Exercise instructions:
Return each line of the entries that mentions the word "subsection".

Pictures paired with source code
..........

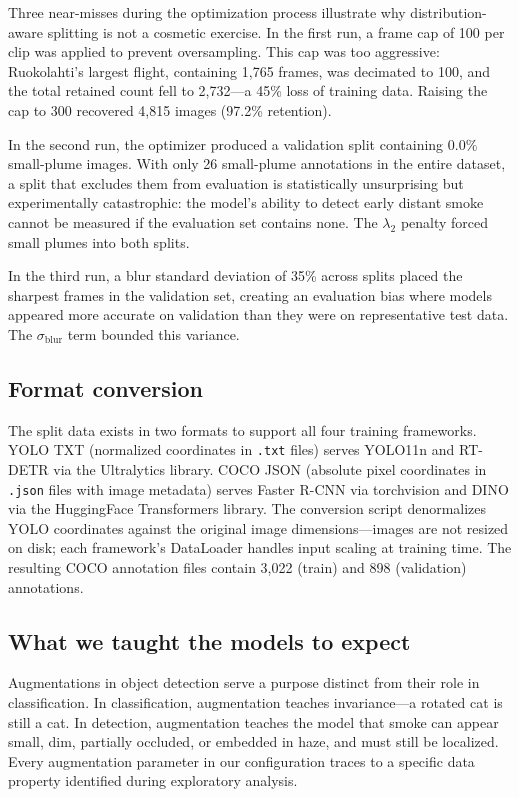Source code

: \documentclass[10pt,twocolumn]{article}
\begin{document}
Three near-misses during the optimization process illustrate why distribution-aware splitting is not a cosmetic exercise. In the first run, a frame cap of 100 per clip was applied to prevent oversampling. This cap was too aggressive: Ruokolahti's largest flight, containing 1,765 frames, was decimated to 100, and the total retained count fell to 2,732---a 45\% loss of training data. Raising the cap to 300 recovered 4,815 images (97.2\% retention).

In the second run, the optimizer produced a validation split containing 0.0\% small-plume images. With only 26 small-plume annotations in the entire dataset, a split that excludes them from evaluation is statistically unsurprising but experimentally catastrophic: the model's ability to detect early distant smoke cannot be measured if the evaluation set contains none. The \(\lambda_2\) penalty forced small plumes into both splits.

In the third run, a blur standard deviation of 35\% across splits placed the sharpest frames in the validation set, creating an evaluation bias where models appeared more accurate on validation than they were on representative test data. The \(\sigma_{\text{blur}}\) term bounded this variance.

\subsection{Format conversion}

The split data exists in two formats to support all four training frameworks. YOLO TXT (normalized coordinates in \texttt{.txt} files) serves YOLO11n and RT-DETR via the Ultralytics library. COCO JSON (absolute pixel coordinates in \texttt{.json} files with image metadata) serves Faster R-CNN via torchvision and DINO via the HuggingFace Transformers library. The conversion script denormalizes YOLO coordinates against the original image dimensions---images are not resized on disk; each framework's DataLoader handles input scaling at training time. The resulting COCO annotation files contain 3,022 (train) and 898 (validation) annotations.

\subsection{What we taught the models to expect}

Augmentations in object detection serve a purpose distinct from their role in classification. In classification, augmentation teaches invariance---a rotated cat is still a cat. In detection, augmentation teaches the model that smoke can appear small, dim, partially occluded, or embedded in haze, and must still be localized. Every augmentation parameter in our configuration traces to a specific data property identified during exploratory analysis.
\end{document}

..........

Expected output:
\subsection{Format conversion}
\subsection{What we taught the models to expect}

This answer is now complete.